Showing posts with label morals. Show all posts
Showing posts with label morals. Show all posts

Friday, November 20, 2009

A must-read speech by Robert Kuok

Even though it has been reproduced on many websites, below is one speech which must be read by all businessmen and politicians:

*Robert Kuok Hock Nien's notes on the past sixty years

(On the occasion of Kuok Group’s 60th Anniversary 10 April 2009)

(1) My brothers and I owe our upbringing completely to Mother. She was steeped in Ru-Jiao – the teachings of Confucius, Mencius, Laozi and other Chinese sages. Ru-Jiao teaches the correct behaviour for a human being on his life on earth. Mother gently, and sometimes strongly, drummed into the minds of her three boys the values of honesty, of never cheating, lying, stealing or envying other people their material wealth or physical attributes.

(2) Father died on 25 December 1948 night without leaving a will. Following the Japanese surrender, he had re-registered the firm as a sole proprietorship. We went to court to get an appointment as managers, permitting us to continue to manage Tong Seng & Co. The judge said that, as there were two widows, the firm and the estate should be wound up.

(3) We decide to establish Kuok Brothers Limited. In mid-January 1949, five of us met at a small roundtable in our home in Johore Bahru. Present were my MOTHER, cousin number five HOCK CHIN, cousin number twelve HOCK SENG, my brother HOCK KHEE nicknamed Philip (a..k.a. cousin number seventeen), and myself (a.k.a. cousin number twenty).

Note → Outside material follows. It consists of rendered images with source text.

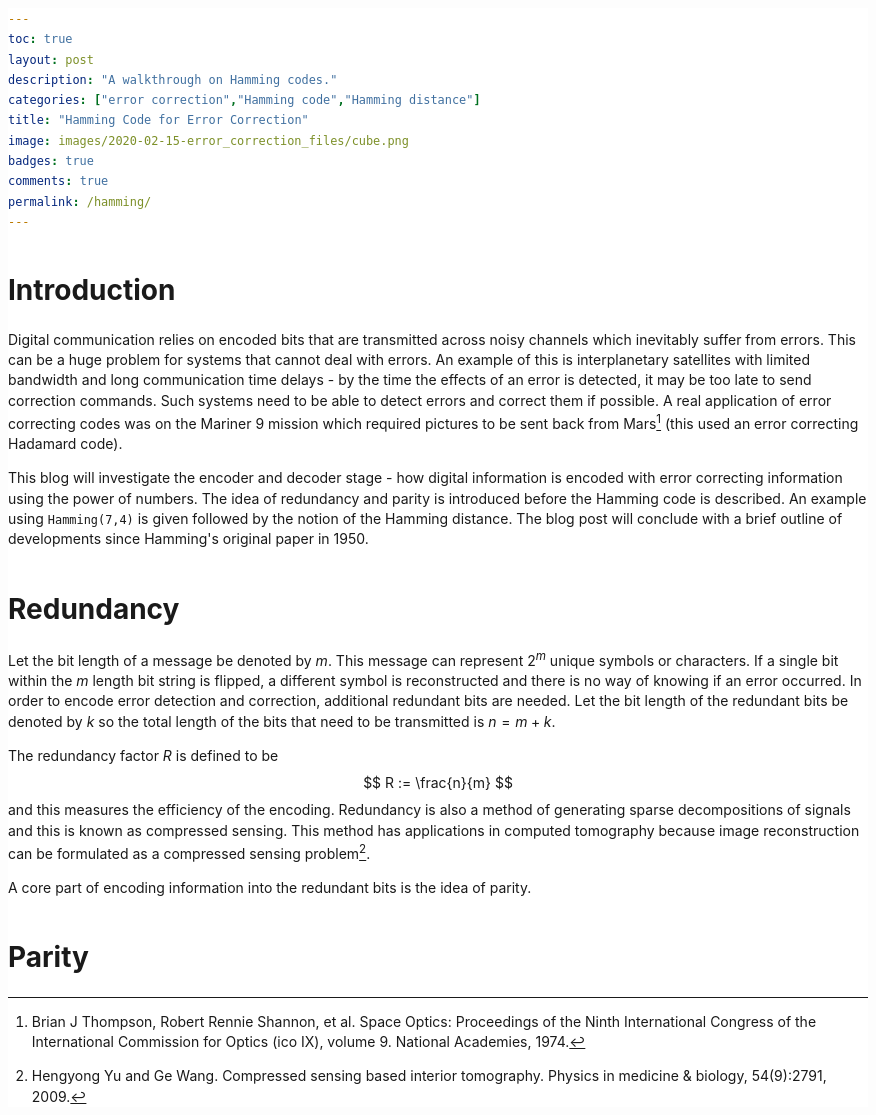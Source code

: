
 ```yaml
---
toc: true
layout: post
description: "A walkthrough on Hamming codes."
categories: ["error correction","Hamming code","Hamming distance"]
title: "Hamming Code for Error Correction"
image: images/2020-02-15-error_correction_files/cube.png
badges: true
comments: true
permalink: /hamming/
---
```


# Introduction

Digital communication relies on encoded bits that are transmitted across noisy channels which inevitably suffer from errors. This can be a huge problem for systems that cannot deal with errors. An example of this is interplanetary satellites with limited bandwidth and long communication time delays - by the time the effects of an error is detected, it may be too late to send correction commands. Such systems need to be able to detect errors and correct them if possible. A real application of error correcting codes was on the Mariner 9 mission which required pictures to be sent back from Mars[^1] (this used an error correcting Hadamard code).

This blog will investigate the encoder and decoder stage - how digital information is encoded with error correcting information using the power of numbers. The idea of redundancy and parity is introduced before the Hamming code is described. An example using `Hamming(7,4)` is given followed by the notion of the Hamming distance. The blog post will conclude with a brief outline of developments since Hamming's original paper in 1950.

# Redundancy

Let the bit length of a message be denoted by $m$. This message can represent $2^m$ unique symbols or characters. If a single bit within the $m$ length bit string is flipped, a different symbol is reconstructed and there is no way of knowing if an error occurred. In order to encode error detection and correction, additional redundant bits are needed. Let the bit length of the redundant bits be denoted by $k$ so the total length of the bits that need to be transmitted is $n=m+k$.

The redundancy factor $R$ is defined to be
$$
R := \frac{n}{m}
$$
and this measures the efficiency of the encoding.
Redundancy is also a method of generating sparse decompositions of signals and this is known as compressed sensing. This method has applications in computed tomography because image reconstruction can be formulated as a compressed sensing problem[^2].

A core part of encoding information into the redundant bits is the idea of parity.

# Parity


[^1]: Brian J Thompson, Robert Rennie Shannon, et al. Space Optics: Proceedings of the Ninth International Congress of the International Commission for Optics (ico IX), volume 9. National Academies, 1974.
[^2]: Hengyong Yu and Ge Wang. Compressed sensing based interior tomography. Physics in medicine & biology, 54(9):2791, 2009.
[^3]: Richard W Hamming. Error detecting and error correcting codes. The Bell system technical journal, 29(2):147–160, 1950.
[^4]: Robert Gallager. Low-density parity-check codes. IRE Transactions on information theory, 8(1):21–28, 1962.
[^5]: David JC MacKay and Radford M Neal. Near shannon limit performance of low density parity check codes. Electronics letters, 32(18):1645–1646, 1996.
[^6]: Jon Postel. User datagram protocol. Isi, 1980.
[^7]: Victor K Wei. Generalized hamming weights for linear codes. IEEE Transactions on information theory, 37(5):1412–1418, 1991.
[^8]: Stephen B Wicker and Vijay K Bhargava. Reed-Solomon codes and their applications. John Wiley & Sons, 1999.
[^9]: Robert Chien. Cyclic decoding procedures for bose-chaudhuri-hocquenghem codes. IEEE Transactions on information theory, 10(4):357–363, 1964.9
[^10]: Sybille Hellebrand, Janusz Rajski, Steffen Tarnick, Srikanth Venkataraman, and Bernard Courtois. Built-in test for circuits with scan based on reseeding of multiple-polynomial linear feedback shift registers. IEEE Transactions on Computers, 44(2):223–233, 1995.
[^11]: T-K Truong, J-H Jeng, and Irving S Reed. Fast algorithm for computing the roots of error locator polynomials up to degree 11 in reed-solomon decoders. IEEE Transactions on Communications, 49(5):779–783, 2001.
[^12]: G-L Feng and Kenneth K Tzeng. A generalization of the berlekamp-massey algorithm for multisequence shift-register synthesis with applications to decoding cyclic codes. IEEE Transactions on Information Theory, 37(5):1274–1287, 1991.
[^13]: Douglas A Leonard. A generalized forney formula for algebraic-geometric codes. IEEE Transactions on Information Theory, 42(4):1263–1268, 1996.
[^14]: Yasuo Sugiyama, Masao Kasahara, Shigeichi Hirasawa, and Toshihiko Namekawa. A method for solving key equation for decoding goppa codes. Information and Control, 27(1):87–99, 1975.
[^15]: Richard E. Blahut. Transform techniques for error control codes. IBM Journal of Research and development, 23(3):299–315, 1979.
[^16]: R Chien. Burst-correcting codes with high-speed decoding. IEEE Transactions on Information Theory, 15(1):109–113, 1969.
[^17]: G David Forney. The viterbi algorithm. Proceedings of the IEEE, 61(3):268–278, 1973.
[^18]: Yuan Xing Li, Robert H Deng, and Xin Mei Wang. On the equivalence of mceliece’s and niederreiter’s public-key cryptosystems. IEEE Transactions on Information Theory, 40(1):271–273, 1994.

We sat down and Mother said, “Nien, would you like to start?” I said, “Fine, yes I will start.” To cut the long story short, we got started, and commenced business from a little shop house in Johore Bharu on 1 April 1949.

(4) As a young man, I thought there was no substitute for hard work and thinking up good, honest business plans and, without respite, pushing them along. There will always be business on earth. Be humble; be straight; don’t be crooked; don’t take advantage of people. To be a successful businessman, I think you really need to brush all your senses every morning, just as you brush your teeth. I coined the phrase “honing your senses” in business: your vision, hearing, sense of smell, touch and taste. All these senses come in very useful.

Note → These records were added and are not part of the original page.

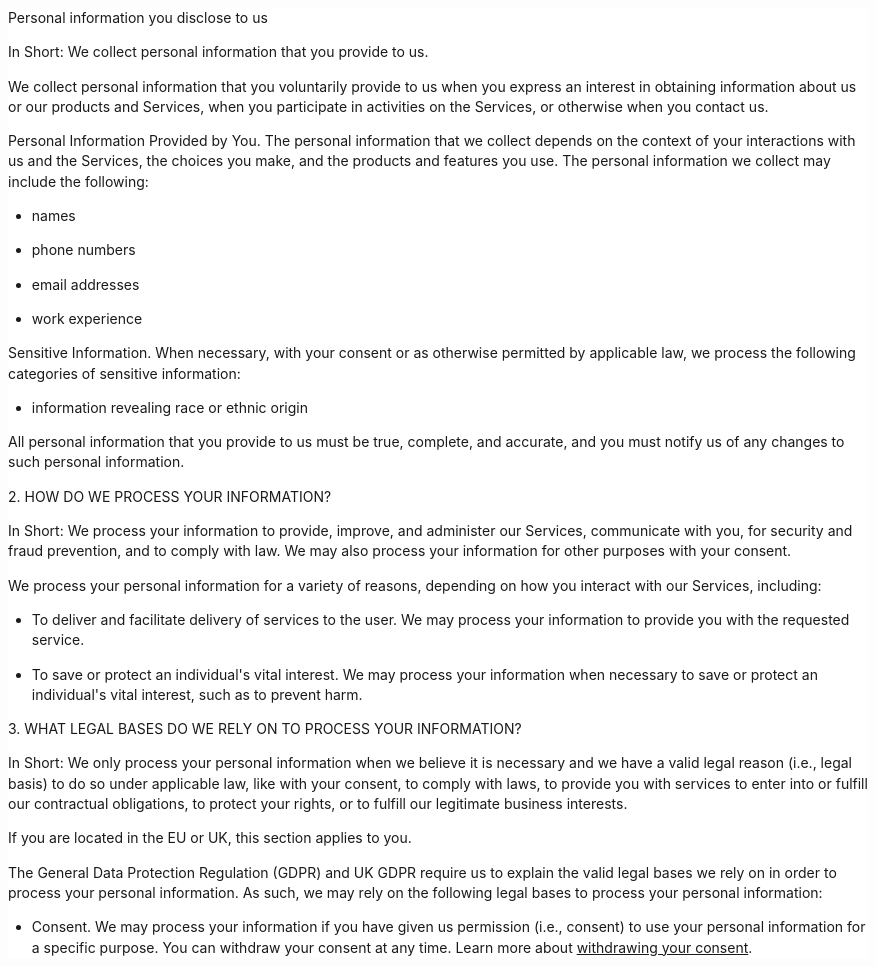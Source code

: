 Personal information you disclose to us

In Short: We collect personal information that you provide to us.

We collect personal information that you voluntarily provide to us when you express an interest in obtaining information about us or our products and Services, when you participate in activities on the Services, or otherwise when you contact us.

Personal Information Provided by You. The personal information that we collect depends on the context of your interactions with us and the Services, the choices you make, and the products and features you use. The personal information we collect may include the following:

-   names

-   phone numbers

-   email addresses

-   work experience

Sensitive Information. When necessary, with your consent or as otherwise permitted by applicable law, we process the following categories of sensitive information:

-   information revealing race or ethnic origin

All personal information that you provide to us must be true, complete, and accurate, and you must notify us of any changes to such personal information.

2\. HOW DO WE PROCESS YOUR INFORMATION?

In Short: We process your information to provide, improve, and administer our Services, communicate with you, for security and fraud prevention, and to comply with law. We may also process your information for other purposes with your consent.

We process your personal information for a variety of reasons, depending on how you interact with our Services, including:

-   To deliver and facilitate delivery of services to the user. We may process your information to provide you with the requested service.

-   To save or protect an individual's vital interest. We may process your information when necessary to save or protect an individual's vital interest, such as to prevent harm.

3\. WHAT LEGAL BASES DO WE RELY ON TO PROCESS YOUR INFORMATION?

In Short: We only process your personal information when we believe it is necessary and we have a valid legal reason (i.e., legal basis) to do so under applicable law, like with your consent, to comply with laws, to provide you with services to enter into or fulfill our contractual obligations, to protect your rights, or to fulfill our legitimate business interests.

If you are located in the EU or UK, this section applies to you.

The General Data Protection Regulation (GDPR) and UK GDPR require us to explain the valid legal bases we rely on in order to process your personal information. As such, we may rely on the following legal bases to process your personal information:

-   Consent. We may process your information if you have given us permission (i.e., consent) to use your personal information for a specific purpose. You can withdraw your consent at any time. Learn more about [withdrawing your consent](https://app.termly.io/dashboard/website/253e5f2c-b2fd-4863-88c3-8b43a683cb41/privacy-policy#withdrawconsent).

(5) Mother was the captain of our ship.. She saw and sensed everything, but being a wise person she didn’t interfere. Yet she was the background influence, the glue that bound the Group together. She taught my cousins and my brothers and me never to be greedy, and that in making money one could practise high morality. She stressed that whenever the firm does well it should make donations to the charities operating in our societies. She always kept us focused on the big picture in business. For example: avoid businesses that bring harm, destruction or grief to people. This includes trades like gambling, drugs, arms sales, loan-sharking and prostitution.

(6) We started as little fish swimming in a bathtub. From there we went to a lake and now we are in the open seas.. Today our businesses cover many industries and our operations are worldwide but this would not have been possible without the vision of the founding members, the dedicated contributions and loyalty of our colleagues and employees, and very importantly the strong moral principles espoused by my mother.

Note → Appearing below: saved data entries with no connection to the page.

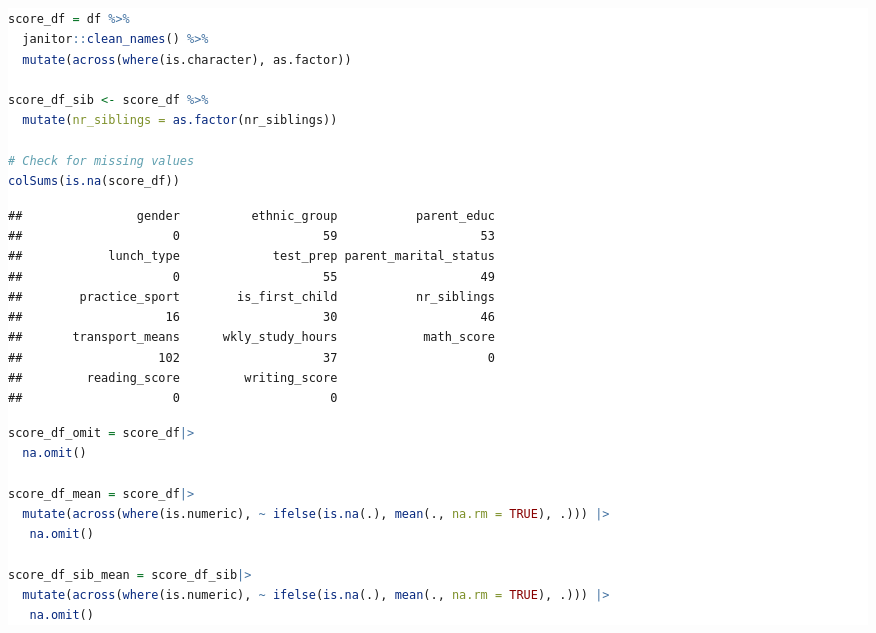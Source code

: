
 ``` r
score_df = df %>% 
  janitor::clean_names() %>% 
  mutate(across(where(is.character), as.factor))

score_df_sib <- score_df %>%
  mutate(nr_siblings = as.factor(nr_siblings))

# Check for missing values
colSums(is.na(score_df))
```

    ##                gender          ethnic_group           parent_educ 
    ##                     0                    59                    53 
    ##            lunch_type             test_prep parent_marital_status 
    ##                     0                    55                    49 
    ##        practice_sport        is_first_child           nr_siblings 
    ##                    16                    30                    46 
    ##       transport_means      wkly_study_hours            math_score 
    ##                   102                    37                     0 
    ##         reading_score         writing_score 
    ##                     0                     0

``` r
score_df_omit = score_df|> 
  na.omit()

score_df_mean = score_df|>
  mutate(across(where(is.numeric), ~ ifelse(is.na(.), mean(., na.rm = TRUE), .))) |>
   na.omit()

score_df_sib_mean = score_df_sib|>
  mutate(across(where(is.numeric), ~ ifelse(is.na(.), mean(., na.rm = TRUE), .))) |>
   na.omit()
```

(7) When I hire staff, I look for honest, hardworking, intelligent people. When I look candidates in the eye, they must appear very honest to me. I do not look for MBAs or exceptional students. You may hire a brilliant man, summa cum laude, first-class honours, but if his mind is not a fair one or if he has a warped attitude in life, does brilliance really matter?

(8) Among the first employees were Lau Teo Chin (Ee Wor), Kwok Chin Luang (Ee Luang), Othman Samad (Kadir) and an Indian accountant called Joachim who was a devout Roman Catholic and who travelled in every day from Singapore where he lived.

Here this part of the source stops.